**WHAT IS BEING ASKED:**
Look through the listing below, find every line with the string "身份与合规性入门", and copy it.

**RECORD SET:**
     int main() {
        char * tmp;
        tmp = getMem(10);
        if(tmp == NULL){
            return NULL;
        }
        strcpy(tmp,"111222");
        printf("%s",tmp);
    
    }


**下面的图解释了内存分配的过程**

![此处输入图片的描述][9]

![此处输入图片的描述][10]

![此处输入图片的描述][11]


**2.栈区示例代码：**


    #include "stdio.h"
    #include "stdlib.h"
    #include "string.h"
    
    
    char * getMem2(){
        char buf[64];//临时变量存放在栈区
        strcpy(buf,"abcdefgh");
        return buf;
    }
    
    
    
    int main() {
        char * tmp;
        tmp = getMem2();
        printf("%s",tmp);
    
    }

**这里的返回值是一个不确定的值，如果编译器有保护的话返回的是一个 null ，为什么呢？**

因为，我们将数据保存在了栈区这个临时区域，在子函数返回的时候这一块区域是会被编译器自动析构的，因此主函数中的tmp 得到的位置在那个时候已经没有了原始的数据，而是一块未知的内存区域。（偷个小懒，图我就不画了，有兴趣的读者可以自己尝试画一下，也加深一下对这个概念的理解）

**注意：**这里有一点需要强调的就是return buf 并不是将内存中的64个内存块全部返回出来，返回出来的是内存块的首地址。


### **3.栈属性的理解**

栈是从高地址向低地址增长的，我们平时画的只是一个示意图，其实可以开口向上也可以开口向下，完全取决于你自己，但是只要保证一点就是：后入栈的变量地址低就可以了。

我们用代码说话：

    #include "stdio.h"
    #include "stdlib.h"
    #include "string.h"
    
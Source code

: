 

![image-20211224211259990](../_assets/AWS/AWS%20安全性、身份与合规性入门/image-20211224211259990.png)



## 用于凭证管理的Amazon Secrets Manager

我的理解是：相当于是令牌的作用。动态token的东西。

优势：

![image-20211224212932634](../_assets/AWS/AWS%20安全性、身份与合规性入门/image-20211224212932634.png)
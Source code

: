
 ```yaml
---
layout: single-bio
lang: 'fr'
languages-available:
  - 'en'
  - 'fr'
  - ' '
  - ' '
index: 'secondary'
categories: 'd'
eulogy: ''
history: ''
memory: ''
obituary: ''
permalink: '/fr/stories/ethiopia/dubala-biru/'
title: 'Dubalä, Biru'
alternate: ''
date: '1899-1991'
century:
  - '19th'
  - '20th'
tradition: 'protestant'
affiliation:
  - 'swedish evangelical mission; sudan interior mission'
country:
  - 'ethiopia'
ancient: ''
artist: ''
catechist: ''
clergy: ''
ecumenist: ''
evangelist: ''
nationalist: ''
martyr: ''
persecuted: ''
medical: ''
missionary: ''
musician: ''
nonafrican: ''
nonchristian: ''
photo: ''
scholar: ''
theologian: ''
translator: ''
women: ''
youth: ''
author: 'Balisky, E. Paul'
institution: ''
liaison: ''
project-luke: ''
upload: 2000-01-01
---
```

**PROBLEM SOLUTION:**
![image-20211224211259990](../_assets/AWS/AWS%20安全性、身份与合规性入门/image-20211224211259990.png)
![image-20211224212932634](../_assets/AWS/AWS%20安全性、身份与合规性入门/image-20211224212932634.png)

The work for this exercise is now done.